Serbia-Kosovo negotiations advance: EU

After 'intense, not always easy” discussions, Kosovo's premier Hoti, Serbian President Vucic to meet again later this month

Agnes Szucs  | 07.09.2020 - Update : 07.09.2020
Serbia-Kosovo negotiations advance: EU

BRUSSELS 

Negotiations between Kosovo’s Prime Minister Avdullah Hoti and Serbian President Aleksandar Vucic advanced, the EU’s special representative said on Monday following a leaders’ meeting in Brussels.

Hosted by Josep Borrell -- the bloc’s foreign policy chief -- Vucic and Hoti discussed arrangement of non-majority community and the settlement of mutual financial claims and property for the first time.

“Our negotiations today were intense, as usual, and not always easy, but what prevailed was the will of both sides to advance the discussions despite the painful and complex issues at hand,” Miroslav Lajcak, the EU special representative for Kosovo-Serbia dialogue, said in a statement.

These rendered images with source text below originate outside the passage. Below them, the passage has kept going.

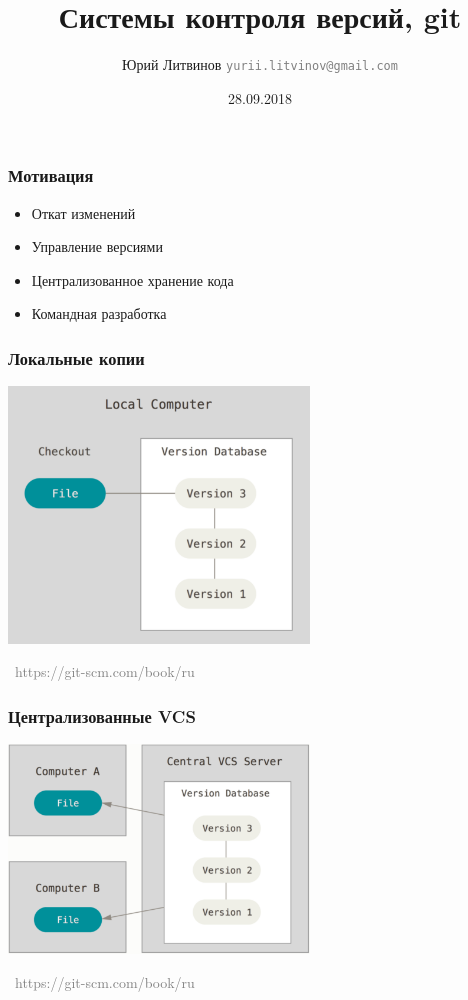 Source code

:\documentclass[xetex,mathserif,serif]{beamer}
\title{Системы контроля версий, git}
\author[Юрий Литвинов]{Юрий Литвинов \newline \textcolor{gray}{\small\texttt{yurii.litvinov@gmail.com}}}
\date{28.09.2018}
\newcommand{\attribution}[1] {
	\vspace{-5mm}\begin{flushright}\begin{scriptsize}\textcolor{gray}{\textcopyright\, #1}\end{scriptsize}\end{flushright}
}
\begin{document}
	
	\frame{\titlepage}
	
	\begin{frame}
		\frametitle{Мотивация}
		\begin{itemize}
			\item Откат изменений
			\item Управление версиями
			\item Централизованное хранение кода
			\item Командная разработка
		\end{itemize}
	\end{frame}

	\begin{frame}
		\frametitle{Локальные копии}
		\begin{center}
			\includegraphics[width=0.6\textwidth]{localCopies.png}
			\attribution{https://git-scm.com/book/ru}
		\end{center}
	\end{frame}

	\begin{frame}
		\frametitle{Централизованные VCS}
		\begin{center}
			\includegraphics[width=0.6\textwidth]{centralizedVcs.png}
			\attribution{https://git-scm.com/book/ru}
		\end{center}
	\end{frame}
\end{document}
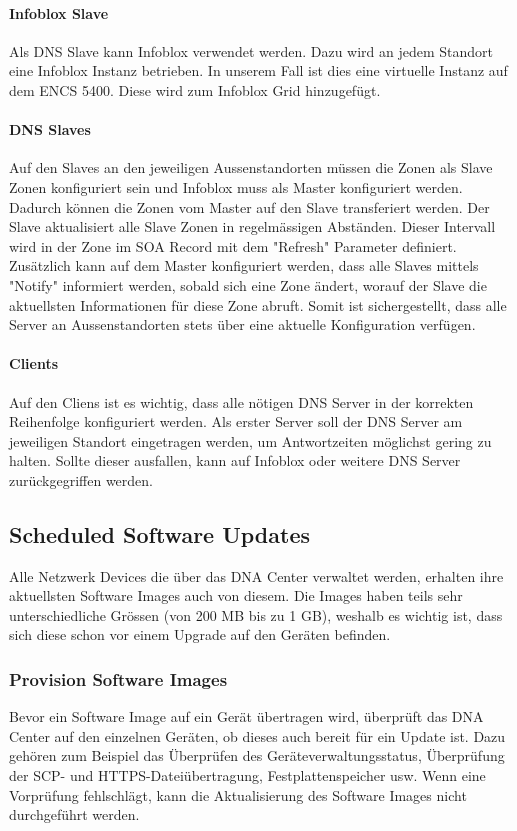 \paragraph{Infoblox Slave}

Als DNS Slave kann Infoblox verwendet werden. Dazu wird an jedem Standort eine Infoblox Instanz betrieben. In unserem Fall ist dies eine virtuelle Instanz auf dem ENCS 5400. Diese wird zum Infoblox Grid hinzugefügt.

\paragraph{DNS Slaves}

Auf den Slaves an den jeweiligen Aussenstandorten müssen die Zonen als Slave Zonen konfiguriert sein und Infoblox muss als Master konfiguriert werden. Dadurch können die Zonen vom Master auf den Slave transferiert werden. Der Slave aktualisiert alle Slave Zonen in regelmässigen Abständen. Dieser Intervall wird in der Zone im SOA Record mit dem "Refresh" Parameter definiert.
Zusätzlich kann auf dem Master konfiguriert werden, dass alle Slaves mittels "Notify" informiert werden, sobald sich eine Zone ändert, worauf der Slave die aktuellsten Informationen für diese Zone abruft. Somit ist sichergestellt, dass alle Server an Aussenstandorten stets über eine aktuelle Konfiguration verfügen.

\paragraph{Clients}

Auf den Cliens ist es wichtig, dass alle nötigen DNS Server in der korrekten Reihenfolge konfiguriert werden. Als erster Server soll der DNS Server am jeweiligen Standort eingetragen werden, um Antwortzeiten möglichst gering zu halten. Sollte dieser ausfallen, kann auf Infoblox oder weitere DNS Server zurückgegriffen werden.


\subsection{Scheduled Software Updates}
Alle Netzwerk Devices die über das DNA Center verwaltet werden, erhalten ihre aktuellsten Software Images auch von diesem. Die Images haben teils sehr unterschiedliche Grössen (von 200 MB bis zu 1 GB), weshalb es wichtig ist, dass sich diese schon vor einem Upgrade auf den Geräten befinden. 


\subsubsection{Provision Software Images}
Bevor ein Software Image auf ein Gerät übertragen wird, überprüft das DNA Center auf den einzelnen Geräten, ob dieses auch bereit für ein Update ist. Dazu gehören zum Beispiel das Überprüfen des Geräteverwaltungsstatus, Überprüfung der SCP- und HTTPS-Dateiübertragung, Festplattenspeicher usw. Wenn eine Vorprüfung fehlschlägt, kann die Aktualisierung des Software Images nicht durchgeführt werden. \\

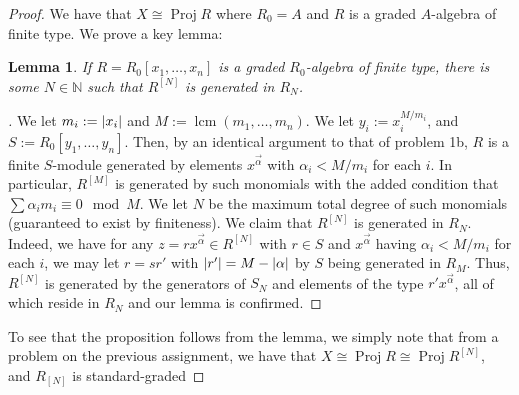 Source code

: \documentclass[english,letter,doublesided]{article}
\let\avec=\vec
\renewcommand\vec{\mathbf}
\DeclarePairedDelimiter\abs{\lvert}{\rvert}%
\newcommand{\NN}{\mathbb{N}}
\newenvironment{subproof}[1][\proofname]{%
	\renewcommand{\qedsymbol}{$\blacksquare$}%
	\begin{proof}[#1]%
	}{%
	\end{proof}%
}
\newcommand{\prob}[1]{\setcounter{section}{#1-1}\section{}}
\newtheorem{lemma}[thm]{Lemma}
\theoremstyle{remark}
\theoremstyle{definition}
\DeclareMathOperator{\proj}{Proj}
\DeclareMathOperator{\lcm}{lcm}
\begin{document}
\begin{proof}
We have that $X\cong \proj R$ where $R_0=A$ and $R$ is a graded $A$-algebra of finite type. We prove a key lemma:
	\begin{lemma}
		If $R=R_0[x_1,\dots,x_n]$ is a graded $R_0$-algebra of finite type, there is some $N\in \NN$ such that $R^{[N]}$ is generated in $R_N$.
	\end{lemma}
	\begin{subproof}
		We let $m_i:=\abs{x_i}$ and $M:=\lcm(m_1,\dots,m_n)$. We let $y_i:=x_i^{M/m_i}$, and $S:=R_0[y_1,\dots,y_n]$. Then, by an identical argument to that of problem 1b, $R$ is a finite $S$-module generated by elements $x^{\avec{\alpha}}$ with $\alpha_i<M/m_i$ for each $i$. In particular, $R^{[M]}$ is generated by such monomials with the added condition that $\sum \alpha_i m_i\equiv 0 \mod M$. We let $N$ be the maximum total degree of such monomials (guaranteed to exist by finiteness). We claim that $R^{[N]}$ is generated in $R_N$. Indeed, we have for any $z=rx^{\avec{\alpha}}\in R^{[N]}$ with $r\in S$ and $x^{\avec{\alpha}}$ having  $\alpha_i<M/m_i$ for each $i$, we may let $r=sr'$ with $\abs{r'}=M-\abs{\avec{\alpha}}$ by $S$ being generated in $R_M$. Thus, $R^{[N]}$ is generated by the generators of $S_N$ and elements of the type $r'x^{\avec{\alpha}}$, all of which reside in $R_N$ and our lemma is confirmed.
	\end{subproof}
To see that the proposition follows from the lemma, we simply note that from a problem on the previous assignment, we have that $X\cong\proj R\cong \proj R^{[N]}$, and $R_{[N]}$ is standard-graded
\end{proof}
	\prob{3}
\end{document}
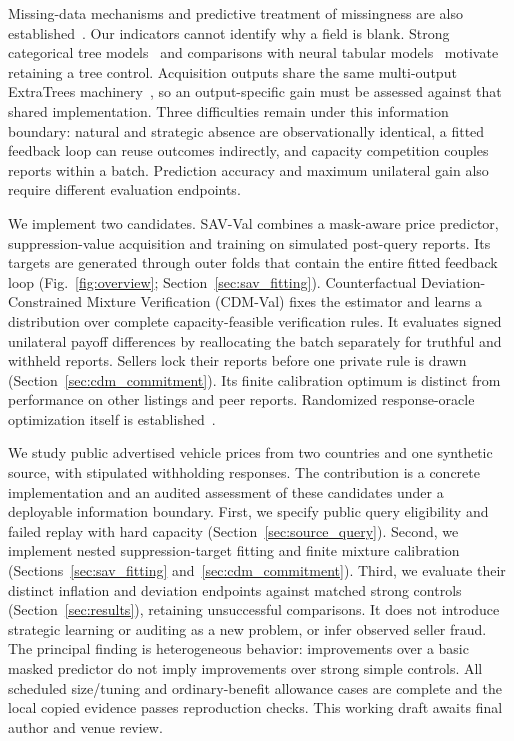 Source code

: Missing-data mechanisms and predictive treatment of missingness are also
established~\cite{rubin1976missing,lemorvan2021imputation,lemorvan2020neumiss}.
Our indicators cannot identify why a field is blank. Strong categorical
tree models~\cite{prokhorenkova2018catboost} and comparisons with neural tabular
models~\cite{gorishniy2021tabular} motivate retaining a tree control. Acquisition
outputs share the same multi-output ExtraTrees machinery~\cite{geurts2006extratrees},
so an output-specific gain must be assessed against that shared implementation.
Three difficulties remain under this information boundary: natural and
strategic absence are observationally identical, a fitted feedback loop can
reuse outcomes indirectly, and capacity competition couples reports within
a batch. Prediction accuracy and maximum unilateral gain also require
different evaluation endpoints.

We implement two candidates. SAV-Val combines a mask-aware price predictor,
suppression-value acquisition and training on simulated post-query reports.
Its targets are generated through outer folds that contain the entire fitted
feedback loop (Fig.~\ref{fig:overview}; Section~\ref{sec:sav_fitting}).
Counterfactual Deviation-Constrained Mixture Verification (CDM-Val) fixes
the estimator and learns
a distribution over complete capacity-feasible verification rules. It evaluates
signed unilateral payoff differences by reallocating the batch separately for
truthful and withheld reports. Sellers lock their reports before one private
rule is drawn (Section~\ref{sec:cdm_commitment}). Its finite calibration optimum
is distinct from performance on
other listings and peer reports. Randomized response-oracle optimization itself
is established~\cite{jain2011doubleoracle}.

We study public advertised vehicle prices from two countries and one synthetic
source, with stipulated withholding responses. The contribution is a concrete
implementation and an audited assessment of these candidates under a deployable
information boundary. First, we specify public query eligibility and failed
replay with hard capacity (Section~\ref{sec:source_query}). Second, we implement
nested suppression-target fitting and finite mixture calibration
(Sections~\ref{sec:sav_fitting} and~\ref{sec:cdm_commitment}). Third, we evaluate
their distinct inflation and deviation endpoints against matched strong
controls (Section~\ref{sec:results}), retaining unsuccessful comparisons.
It does not introduce strategic learning or auditing as a new
problem, or infer observed seller fraud. The principal finding is heterogeneous
behavior: improvements over a basic masked predictor do not imply improvements
over strong simple controls. All scheduled size/tuning and ordinary-benefit
allowance cases are complete and the local copied evidence passes
reproduction checks. This working draft awaits final author and venue review.

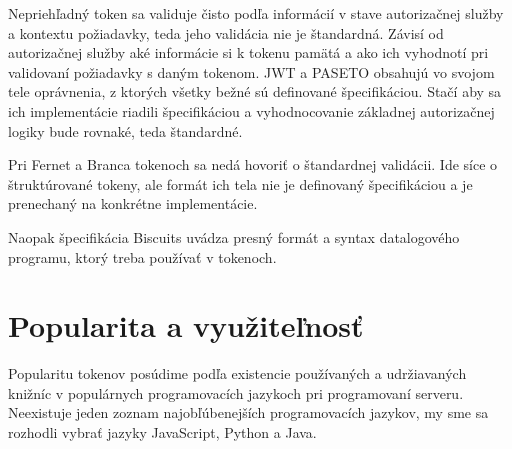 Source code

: Nepriehľadný token sa validuje čisto podľa informácií v stave autorizačnej služby a kontextu požiadavky, teda jeho validácia nie je štandardná. Závisí od autorizačnej služby aké informácie si k tokenu pamätá a ako ich vyhodnotí pri validovaní požiadavky s daným tokenom. JWT a PASETO obsahujú vo svojom tele oprávnenia, z ktorých všetky bežné sú definované špecifikáciou. Stačí aby sa ich implementácie riadili špecifikáciou a vyhodnocovanie základnej autorizačnej logiky bude rovnaké, teda štandardné.

Pri Fernet a Branca tokenoch sa nedá hovoriť o štandardnej validácii. Ide síce o štruktúrované tokeny, ale formát ich tela nie je definovaný špecifikáciou a je prenechaný na konkrétne implementácie.

Naopak špecifikácia Biscuits uvádza presný formát a syntax datalogového programu, ktorý treba používať v tokenoch.

\section{Popularita a využiteľnosť}

Popularitu tokenov posúdime podľa existencie používaných a udržiavaných knižníc v populárnych programovacích jazykoch pri programovaní serveru. Neexistuje jeden zoznam najobľúbenejších programovacích jazykov, my sme sa rozhodli vybrať jazyky JavaScript, Python a Java.

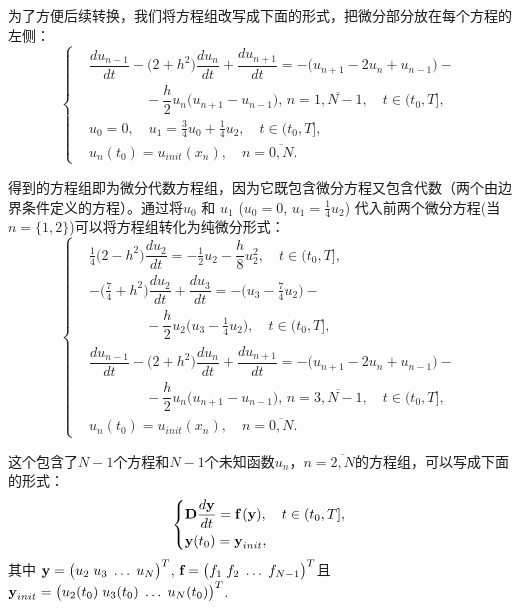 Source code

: \documentclass[twoside]{book}
\def\textbf{\bf}%
\begin{document}
\begin{CJK*}{GBK}{song}
为了方便后续转换，我们将方程组改写成下面的形式，把微分部分放在每个方程的左侧：
\begin{equation*}
    \left\{
    \begin{aligned}
        &\dfrac{d u_{n - 1}}{d t} - \big(2 + h^2\big)\dfrac{d u_n}{d t} + \dfrac{d u_{n + 1}}{d t} = - \big(u_{n + 1} - 2u_n + u_{n - 1}\big) - \\
        &\qquad\qquad - \dfrac{h}{2}u_n \big(u_{n + 1} - u_{n - 1}\big), \, n = \overline{1,N - 1}, \quad t \in (t_0,T], \\
        &u_0 = 0, \quad u_1 = \frac{3}{4}u_0 + \frac{1}{4}u_2, \quad t \in (t_0,T], \\
        &u_n(t_0) = u_{init}(x_n), \quad n = \overline{0,N}.
    \end{aligned}
    \right.
\end{equation*}

得到的方程组即为微分代数方程组，因为它既包含微分方程又包含代数（两个由边界条件定义的方程）。通过将$u_0$ 和 $u_1$ ($u_0 = 0$, $u_1 = \frac{1}{4}u_2$) 代入前两个微分方程(当$n = \{1,2\}$)可以将方程组转化为纯微分形式：
\begin{equation*}
    \left\{
    \begin{aligned}
        &\frac{1}{4}\big(2 - h^2\big)\dfrac{d u_{2}}{d t} = -\frac{1}{2}u_2 - \dfrac{h}{8} u_{2}^2, \quad t \in (t_0,T], \\
        &-\Big(\frac{7}{4} + h^2\Big)\dfrac{d u_2}{d t} + \dfrac{d u_{3}}{d t} = - \Big(u_{3} - \frac{7}{4}u_{2}\Big) - \\
        &\qquad\qquad - \dfrac{h}{2}u_2 \Big(u_{3} - \frac{1}{4}u_{2}\Big), \quad t \in (t_0,T], \\
        &\dfrac{d u_{n - 1}}{d t} - \big(2 + h^2\big)\dfrac{d u_n}{d t} + \dfrac{d u_{n + 1}}{d t} = - \big(u_{n + 1} - 2u_n + u_{n - 1}\big) - \\
        &\qquad\qquad - \dfrac{h}{2}u_n \big(u_{n + 1} - u_{n - 1}\big), \, n = \overline{3,N - 1}, \quad t \in (t_0,T], \\
        &u_n(t_0) = u_{init}(x_n), \quad n = \overline{0,N}.
    \end{aligned}
    \right.
\end{equation*}

这个包含了$N - 1$个方程和$N - 1$个未知函数$u_{n}$，$n = \overline{2,N}$的方程组，可以写成下面的形式：
\begin{equation}
    \label{Ch_2_System_of_ODEs}
    \left\{
    \begin{aligned}
        &\emph{\textbf{D}} \dfrac{d \emph{\textbf{y}}}{d t} = \emph{\textbf{f}} \, (\emph{\textbf{y}}), \quad t \in (t_0,T],\\
        &\emph{\textbf{y}}(t_0) = \emph{\textbf{y}}_{init},
    \end{aligned}
    \right.
\end{equation}
其中 $\emph{\textbf{y}} = \big(u_2 \; u_3 \;  \ldots \; u_{N} \big)^T$, $\emph{\textbf{f}} = \big(f_1 \; f_2 \; \ldots \; f_{N - 1}\big)^T$且$\emph{\textbf{y}}_{init} = \big(u_2(t_0) \; u_3(t_0) \;  \ldots \; u_{N}(t_0)\big)^T$.


\end{CJK*}
\end{document}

They also made “full progress” on topics of economic cooperation and missing people that were already discussed at their previous meeting in July in Brussels.

Hoti and Vucic both confirmed their commitment towards EU integration and their willingness to advance with the EU-facilitated Belgrade-Pristina dialogue.

The negotiations will continue on an expert level next week and the leaders will return to it later this month.

The high-level reunion was the second occasion that Vucic and Hoti meet in Brussels since the talks resumed in July.

Launched in 2011, the EU-led process promotes dialogue between Belgrade and Pristina to normalize relations between the two Balkan countries and find a mutually agreeable solution for the disputes in the framework of a legally binding agreement.

The negotiations had been stalled in the past two years because of a disagreement among EU member states.

In April, Lajcak was appointed the EU's special envoy to restart EU-led negotiations.

Kosovo declared its independence from Serbia in 2008, with most UN member states recognizing it as a separate autonomous country from its neighbor. Belgrade, however, maintains it is a breakaway province and has worked to roll back recognition.